“One honest thing,” I murmured.

And he didn’t hesitate as he said softly, “Never, Oraya. Never again. And not just because I don’t have a chance in hell of taking Sivrinaj back without you. But because I wouldn’t want to, anyway.”

I thought of what was ahead—two armies that hated each other now forced to work together to take on a greater evil. For a moment, I couldn’t help but consider what myself from a year ago would say if presented with all of this.

She would fucking laugh.

No. She would refuse to believe it altogether. That version of Oraya literally would not be able to comprehend any of it. Not Vincent’s death, or his lies. Not the Heir Mark on her skin, or her wish to a goddess, or the idea of allying with the Rishan Heir.

She certainly would never believe that I could be standing here now, naked, in front of Raihn—not only a vampire, not only a Rishan, but her greatest enemy—and not feel even a little bit afraid.

At least, not afraid for her physical safety.

Another fear settled, though, deep under my skin.

“Do you really think we can do this?” I murmured.

He contemplated this.

“Yes,” he said finally. “Yes. I do.”

He traced my Heir Mark again, a line of concentration between his brows.

“At the very least,” he said, “I sure as hell believe that you can.”

I wanted to laugh at him.

I wanted to weep.

Because I knew he meant it.

My fingertips touched his chest—damp skin, rough with various little scars and the soft texture of dark hair. Right over his heart, where my blade had pierced that night.

“Funny, how things change.”

He tipped my chin up. And I didn’t have time to move or react before he kissed me, slow and deep, his soft tongue gently caressing mine as my lips parted for him like leaves opening toward the sun.

It was the kind of kiss that made doubts wither.

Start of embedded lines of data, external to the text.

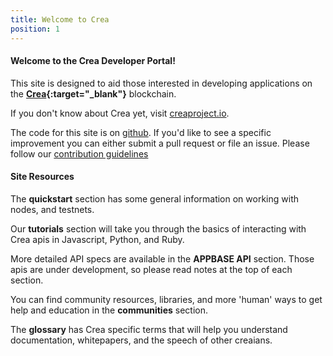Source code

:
 ```yaml
---
title: Welcome to Crea
position: 1
---
```


#### Welcome to the Crea Developer Portal! 

This site is designed to aid those interested in developing applications on the  **[Crea](http://creaproject.io){:target="_blank"}** blockchain. 

If you don't know about Crea yet, visit [creaproject.io](https://creaproject.io).

The code for this site is on [github](https://github.com/creativechain/crea-api-doc). If you'd like to see a specific improvement 
you can either submit a pull request or file an issue. Please follow our 
[contribution guidelines](https://github.com/creativechain/crea-api-doc/blob/develop/CONTRIBUTING.md)



#### Site Resources

The **quickstart** section has some general information on working with nodes, and testnets.

Our **tutorials** section will take you through the basics of interacting with Crea apis in Javascript, Python, and Ruby.

More detailed API specs are available in the **APPBASE API** section. Those apis are under development, so please read 
notes at the top of each section.

You can find community resources, libraries, and more 'human' ways to get help and education in the **communities** section. 

The **glossary** has Crea specific terms that will help you understand documentation, whitepapers, and the speech of other creaians.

The kind that made it easy not to think about difficult realities—even if it hinted at a more frightening one that I hadn’t yet accepted.

Our mouths parted, but our noses still touched, as he murmured, “Been wanting to do that constantly for the last week.”

Goddess, me too. I wasn’t sure what had changed the night we were together, but it was like my body had awakened to a whole new sense. It was a little shameful, actually, how I craved him. I was constantly aware of his proximity, his scent, his gaze. I could feel it when he looked at me, even when I didn’t meet his eyes. And every time we had lain beside each other in our sparse, very much non-private moments of rest, I had to stop myself from closing the distance between us.

It was dizzying. It was terrifying. It was addictive.

I hated it. Fucking hated it.

...But maybe also liked, just a little bit, that he felt it too. I could practically sense his heartbeat, slow but quickening, hot beneath his skin. And I could very literally sense his cock, hardening in the space between us, nudging my hip.

I took a certain satisfaction in the fact that his desire was so much more physically obvious than mine. I could pretend my peaked breasts were from the cooling water on my skin. Could pretend my own quickening heart was from the anticipation of what we were about to do.

Yet something about his shaky breath over my lips told me he knew the truth, too.

I moved a little closer, hardened nipples brushing the hair of his chest.

“That wasn’t what you werereallythinking about.”

His lips curled. I could taste that smile as he kissed me again, this time softer, nipping at my lip.